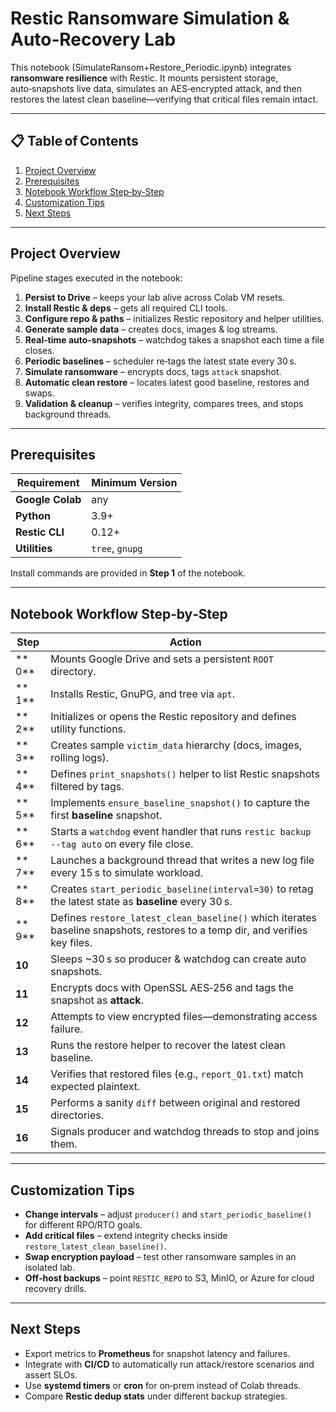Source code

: # Restic Ransomware Simulation & Auto‑Recovery Lab 

This notebook (SimulateRansom+Restore_Periodic.ipynb) integrates **ransomware resilience** with Restic.
It mounts persistent storage, auto‑snapshots live data, simulates an AES‑encrypted attack, and then restores the latest clean baseline—verifying that critical files remain intact.

---

## 📋 Table of Contents

1. [Project Overview](#project-overview)
2. [Prerequisites](#prerequisites)
3. [Notebook Workflow Step‑by‑Step](#notebook-workflow-step‑by‑step)
4. [Customization Tips](#customization-tips)
5. [Next Steps](#next-steps)

---
## Project Overview

Pipeline stages executed in the notebook:

1. **Persist to Drive** – keeps your lab alive across Colab VM resets.
2. **Install Restic & deps** – gets all required CLI tools.
3. **Configure repo & paths** – initializes Restic repository and helper utilities.
4. **Generate sample data** – creates docs, images & log streams.
5. **Real‑time auto‑snapshots** – watchdog takes a snapshot each time a file closes.
6. **Periodic baselines** – scheduler re‑tags the latest state every 30 s.
7. **Simulate ransomware** – encrypts docs, tags `attack` snapshot.
8. **Automatic clean restore** – locates latest good baseline, restores and swaps.
9. **Validation & cleanup** – verifies integrity, compares trees, and stops background threads.

---
## Prerequisites

| Requirement | Minimum Version |
|-------------|-----------------|
| **Google Colab** | any |
| **Python** | 3.9+ |
| **Restic CLI** | 0.12+ |
| **Utilities** | `tree`, `gnupg` |

Install commands are provided in **Step 1** of the notebook.

---
## Notebook Workflow Step‑by‑Step

| Step | Action |
|------|--------|
| ** 0** | Mounts Google Drive and sets a persistent `ROOT` directory. |
| ** 1** | Installs Restic, GnuPG, and tree via `apt`. |
| ** 2** | Initializes or opens the Restic repository and defines utility functions. |
| ** 3** | Creates sample `victim_data` hierarchy (docs, images, rolling logs). |
| ** 4** | Defines `print_snapshots()` helper to list Restic snapshots filtered by tags. |
| ** 5** | Implements `ensure_baseline_snapshot()` to capture the first **baseline** snapshot. |
| ** 6** | Starts a `watchdog` event handler that runs `restic backup --tag auto` on every file close. |
| ** 7** | Launches a background thread that writes a new log file every 15 s to simulate workload. |
| ** 8** | Creates `start_periodic_baseline(interval=30)` to retag the latest state as **baseline** every 30 s. |
| ** 9** | Defines `restore_latest_clean_baseline()` which iterates baseline snapshots, restores to a temp dir, and verifies key files. |
| **10** | Sleeps ~30 s so producer & watchdog can create auto snapshots. |
| **11** | Encrypts docs with OpenSSL AES‑256 and tags the snapshot as **attack**. |
| **12** | Attempts to view encrypted files—demonstrating access failure. |
| **13** | Runs the restore helper to recover the latest clean baseline. |
| **14** | Verifies that restored files (e.g., `report_Q1.txt`) match expected plaintext. |
| **15** | Performs a sanity `diff` between original and restored directories. |
| **16** | Signals producer and watchdog threads to stop and joins them. |

---
## Customization Tips

* **Change intervals** – adjust `producer()` and `start_periodic_baseline()` for different RPO/RTO goals.
* **Add critical files** – extend integrity checks inside `restore_latest_clean_baseline()`.
* **Swap encryption payload** – test other ransomware samples in an isolated lab.
* **Off‑host backups** – point `RESTIC_REPO` to S3, MinIO, or Azure for cloud recovery drills.

---
## Next Steps

* Export metrics to **Prometheus** for snapshot latency and failures.
* Integrate with **CI/CD** to automatically run attack/restore scenarios and assert SLOs.
* Use **systemd timers** or **cron** for on‑prem instead of Colab threads.
* Compare **Restic dedup stats** under different backup strategies.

____

Work task> Look over the listing and return each line that holds "watchdog".

Response>
5. **Real‑time auto‑snapshots** – watchdog takes a snapshot each time a file closes.
| ** 6** | Starts a `watchdog` event handler that runs `restic backup --tag auto` on every file close. |
| **10** | Sleeps ~30 s so producer & watchdog can create auto snapshots. |
| **16** | Signals producer and watchdog threads to stop and joins them. |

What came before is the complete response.